With "example" as the search word, show every line of the material that has it.
******************************
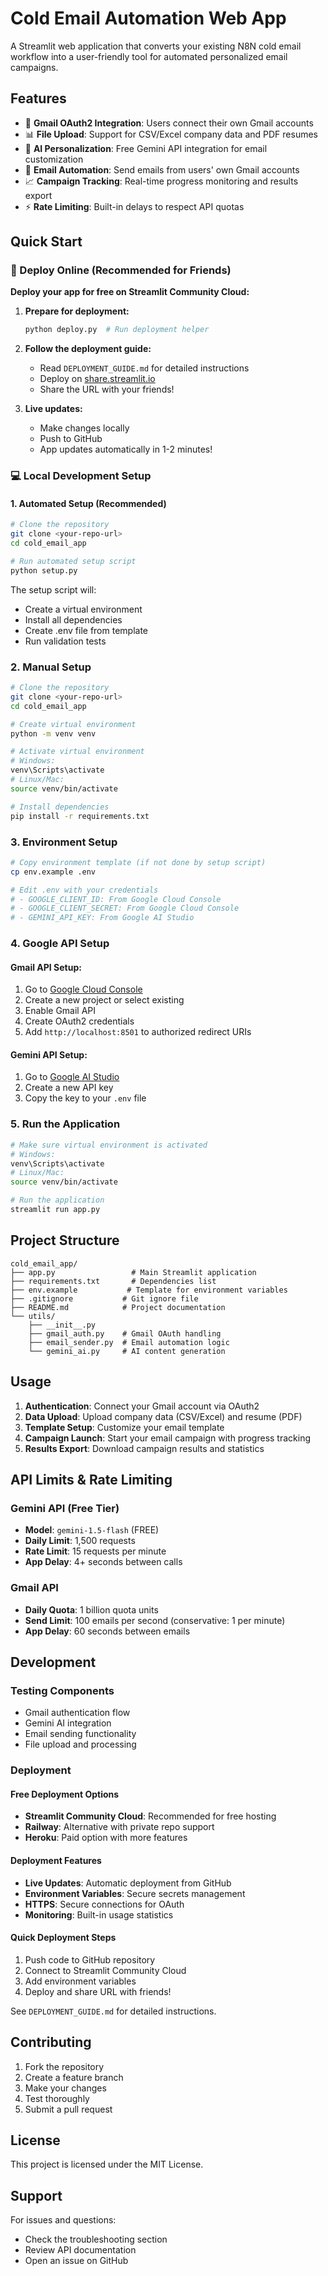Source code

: # Cold Email Automation Web App

A Streamlit web application that converts your existing N8N cold email workflow into a user-friendly tool for automated personalized email campaigns.

## Features

- 🔐 **Gmail OAuth2 Integration**: Users connect their own Gmail accounts
- 📊 **File Upload**: Support for CSV/Excel company data and PDF resumes
- 🤖 **AI Personalization**: Free Gemini API integration for email customization
- 📧 **Email Automation**: Send emails from users' own Gmail accounts
- 📈 **Campaign Tracking**: Real-time progress monitoring and results export
- ⚡ **Rate Limiting**: Built-in delays to respect API quotas

## Quick Start

### 🚀 Deploy Online (Recommended for Friends)

**Deploy your app for free on Streamlit Community Cloud:**

1. **Prepare for deployment:**
   ```bash
   python deploy.py  # Run deployment helper
   ```

2. **Follow the deployment guide:**
   - Read `DEPLOYMENT_GUIDE.md` for detailed instructions
   - Deploy on [share.streamlit.io](https://share.streamlit.io)
   - Share the URL with your friends!

3. **Live updates:**
   - Make changes locally
   - Push to GitHub
   - App updates automatically in 1-2 minutes!

### 💻 Local Development Setup

#### 1. Automated Setup (Recommended)

```bash
# Clone the repository
git clone <your-repo-url>
cd cold_email_app

# Run automated setup script
python setup.py
```

The setup script will:
- Create a virtual environment
- Install all dependencies
- Create .env file from template
- Run validation tests

### 2. Manual Setup

```bash
# Clone the repository
git clone <your-repo-url>
cd cold_email_app

# Create virtual environment
python -m venv venv

# Activate virtual environment
# Windows:
venv\Scripts\activate
# Linux/Mac:
source venv/bin/activate

# Install dependencies
pip install -r requirements.txt
```

### 3. Environment Setup

```bash
# Copy environment template (if not done by setup script)
cp env.example .env

# Edit .env with your credentials
# - GOOGLE_CLIENT_ID: From Google Cloud Console
# - GOOGLE_CLIENT_SECRET: From Google Cloud Console  
# - GEMINI_API_KEY: From Google AI Studio
```

### 4. Google API Setup

#### Gmail API Setup:
1. Go to [Google Cloud Console](https://console.cloud.google.com/)
2. Create a new project or select existing
3. Enable Gmail API
4. Create OAuth2 credentials
5. Add `http://localhost:8501` to authorized redirect URIs

#### Gemini API Setup:
1. Go to [Google AI Studio](https://makersuite.google.com/app/apikey)
2. Create a new API key
3. Copy the key to your `.env` file

### 5. Run the Application

```bash
# Make sure virtual environment is activated
# Windows:
venv\Scripts\activate
# Linux/Mac:
source venv/bin/activate

# Run the application
streamlit run app.py
```

## Project Structure

```
cold_email_app/
├── app.py                 # Main Streamlit application
├── requirements.txt       # Dependencies list
├── env.example           # Template for environment variables
├── .gitignore           # Git ignore file
├── README.md            # Project documentation
└── utils/
    ├── __init__.py
    ├── gmail_auth.py    # Gmail OAuth handling
    ├── email_sender.py  # Email automation logic
    └── gemini_ai.py     # AI content generation
```

## Usage

1. **Authentication**: Connect your Gmail account via OAuth2
2. **Data Upload**: Upload company data (CSV/Excel) and resume (PDF)
3. **Template Setup**: Customize your email template
4. **Campaign Launch**: Start your email campaign with progress tracking
5. **Results Export**: Download campaign results and statistics

## API Limits & Rate Limiting

### Gemini API (Free Tier)
- **Model**: `gemini-1.5-flash` (FREE)
- **Daily Limit**: 1,500 requests
- **Rate Limit**: 15 requests per minute
- **App Delay**: 4+ seconds between calls

### Gmail API
- **Daily Quota**: 1 billion quota units
- **Send Limit**: 100 emails per second (conservative: 1 per minute)
- **App Delay**: 60 seconds between emails

## Development

### Testing Components
- Gmail authentication flow
- Gemini AI integration
- Email sending functionality
- File upload and processing

### Deployment

#### Free Deployment Options
- **Streamlit Community Cloud**: Recommended for free hosting
- **Railway**: Alternative with private repo support
- **Heroku**: Paid option with more features

#### Deployment Features
- **Live Updates**: Automatic deployment from GitHub
- **Environment Variables**: Secure secrets management
- **HTTPS**: Secure connections for OAuth
- **Monitoring**: Built-in usage statistics

#### Quick Deployment Steps
1. Push code to GitHub repository
2. Connect to Streamlit Community Cloud
3. Add environment variables
4. Deploy and share URL with friends!

See `DEPLOYMENT_GUIDE.md` for detailed instructions.

## Contributing

1. Fork the repository
2. Create a feature branch
3. Make your changes
4. Test thoroughly
5. Submit a pull request

## License

This project is licensed under the MIT License.

## Support

For issues and questions:
- Check the troubleshooting section
- Review API documentation
- Open an issue on GitHub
******************************
Result of the task:
cp env.example .env
├── env.example           # Template for environment variables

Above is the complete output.